XML is complicated and parsing it natively is quite difficult, even with scripting languages. Fortunately, there is a utility that can convert XML to JSON, the one that is easier to work with, both in scripts and on the command line.
Use the xq utility
You will want to use a custom utility for this, instead of trying to parse it with something like regex, which is a bad idea. There is a utility called xq
which is perfect for this task. It is installed together yq
, that works for YAML. You can install yq
the pip:
pip install yq
Underhood, this utility uses jq
to handle work with JSON, so it must download the binary, and move it somewhere on your ROUTE (/usr/local/bin/
should work fine).
Now, you will be able to parse the XML input by piping it into xq
:
cat xml | why .
the .
operator means you want to convert all XML to JSON. Actually, you can use full jq
syntax here to choose sub-elements, where you can read our guide.
It can also generate xq
The solution as XML with the -x
flag:
xq -x
This enables you to use jq
syntax selection for parsing XML while keeping it in XML format. Even though you can't seem to convert backwards, What xq
still want XML syntax in format.
A roadblock with converting XML to JSON
XML to JSON is not a perfect conversion; en XML, the order of the items can be important and the keys can be duplicated.
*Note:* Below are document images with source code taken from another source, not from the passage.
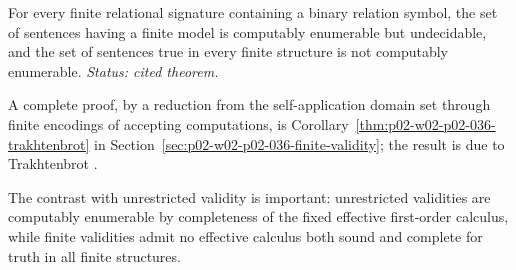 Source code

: \begin{theorem}[Trakhtenbrot]
For every finite relational signature containing a binary relation symbol, the
set of sentences having a finite model is computably enumerable but
undecidable, and the set of sentences true in every finite structure is not
computably enumerable.
\textit{Status: cited theorem.}
\end{theorem}

A complete proof, by a reduction from the self-application domain set through
finite encodings of accepting computations, is
Corollary~\ref{thm:p02-w02-p02-036-trakhtenbrot} in
Section~\ref{sec:p02-w02-p02-036-finite-validity}; the result is due to
Trakhtenbrot \cite{Trakhtenbrot1950}.

The contrast with unrestricted validity is important: unrestricted
validities are computably enumerable by completeness of the fixed effective
first-order calculus, while finite validities admit no effective calculus
both sound and complete for truth in all finite
structures.

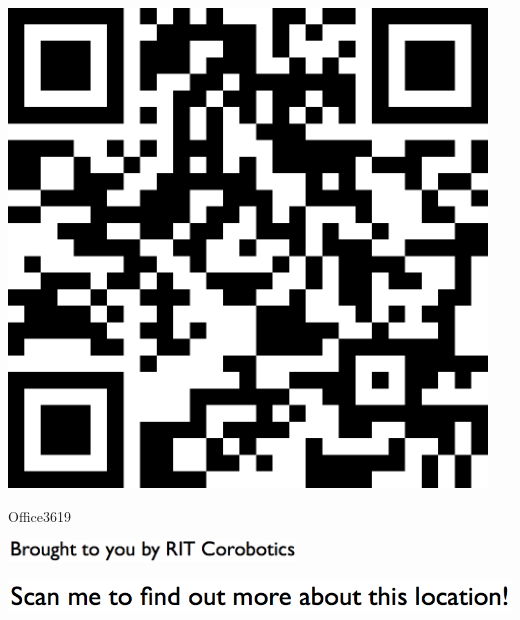 \documentclass[letterpaper]{article}
\begin{document}
 \begingroup 
 \centerline{\includegraphics[scale=1,width=5in,height=5in]{Office3619.png}} 
 \endgroup 
 \vspace*{\fill} 

 \hfill{\small Office3619} 

  \vspace{0.7in} 
 
 \centerline{\includegraphics[scale=1,width=3in]{text-bottom.png}} 
 
 \pagebreak 
{} 
 \vspace*{\fill} 
 
  \centerline{\includegraphics[scale=1,width=6in]{text-top.png}} 
 
 \vspace{0.5in} 
 
\end{document}
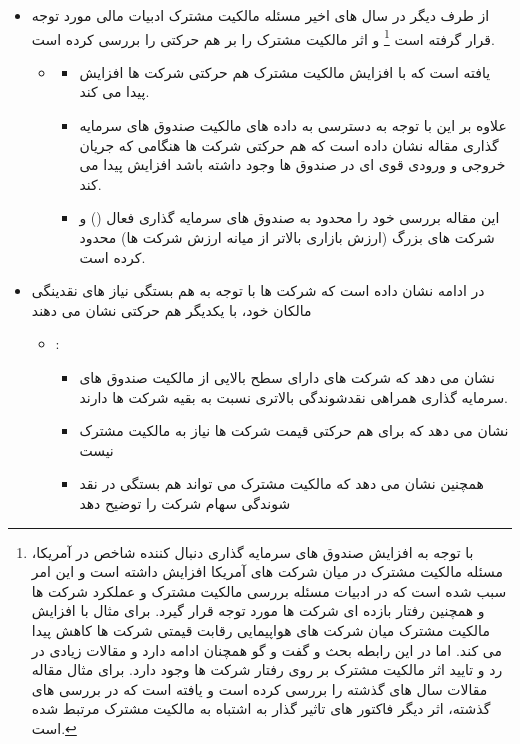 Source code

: \documentclass[12pt, a4paper]{article}
\begin{document}
\begin{itemize}
\item 
از طرف دیگر در سال های اخیر مسئله مالکیت مشترک ادبیات مالی مورد توجه قرار گرفته است
\footnote{
	با توجه به افزایش صندوق های سرمایه گذاری  دنبال کننده شاخص در آمریکا، مسئله مالکیت مشترک در میان شرکت های آمریکا افزایش داشته است و این امر سبب شده است که در ادبیات مسئله بررسی مالکیت مشترک و عملکرد شرکت ها و همچنین رفتار بازده ای شرکت ها مورد توجه قرار گیرد. 
	برای مثال 
	با افزایش مالکیت مشترک میان شرکت های هواپیمایی رقابت قیمتی شرکت ها کاهش پیدا می کند.  اما در این رابطه بحث و گفت و گو همچنان ادامه دارد و مقالات زیادی در رد و تایید اثر مالکیت مشترک بر روی رفتار شرکت ها وجود دارد. برای مثال مقاله
	مقالات سال های گذشته را بررسی کرده است و یافته است که در بررسی های گذشته، اثر دیگر فاکتور های تاثیر گذار به اشتباه به مالکیت مشترک مرتبط شده است.
}
 و
اثر مالکیت مشترک را بر هم حرکتی را بررسی کرده است.  

\begin{itemize}
\item {}
\begin{itemize}
\item
یافته است که با افزایش مالکیت مشترک هم حرکتی شرکت ها افزایش پیدا می کند. 
\item
علاوه بر این با توجه به دسترسی به داده های مالکیت صندوق های سرمایه گذاری مقاله نشان داده است که هم حرکتی شرکت ها هنگامی که جریان خروجی و ورودی قوی ای در صندوق ها وجود داشته باشد افزایش پیدا می کند. 
\item
این مقاله بررسی خود را محدود به صندوق های سرمایه گذاری فعال 
() 
و شرکت های بزرگ (ارزش بازاری بالاتر از میانه ارزش شرکت ها) محدود کرده است.
\end{itemize}
\end{itemize}
\item
در ادامه 
نشان داده است که شرکت ها با توجه به هم بستگی نیاز های نقدینگی مالکان خود، با یکدیگر هم حرکتی نشان می دهند
\begin{itemize}
\item {}:
\begin{itemize} 
\item
 نشان می دهد که شرکت های دارای سطح بالایی از مالکیت صندوق های سرمایه گذاری همراهی نقدشوندگی بالاتری نسبت به بقیه شرکت ها دارند.
 \item
 نشان می دهد که برای هم حرکتی قیمت شرکت ها نیاز به مالکیت مشترک نیست
 \item
 همچنین نشان می دهد که مالکیت مشترک می تواند هم بستگی در نقد شوندگی سهام شرکت را توضیح دهد
\end{itemize}
\end{itemize}


\end{itemize}
\end{document}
A document like:
<e> <a>some</a> <b>textual</b> <a>content</a> </e>
It would throw an error if translated directly to JSON, because the a
The key exists twice. Then, becomes a matrix, what breaks the order. xq
returns the next output for that bit of XML:
{ "e": { "a": [ "some", "content" ], "b": "textual" } }
Which is technically correct, but not ideal in all situations. You will want to double check and make sure your XML conversion is smooth.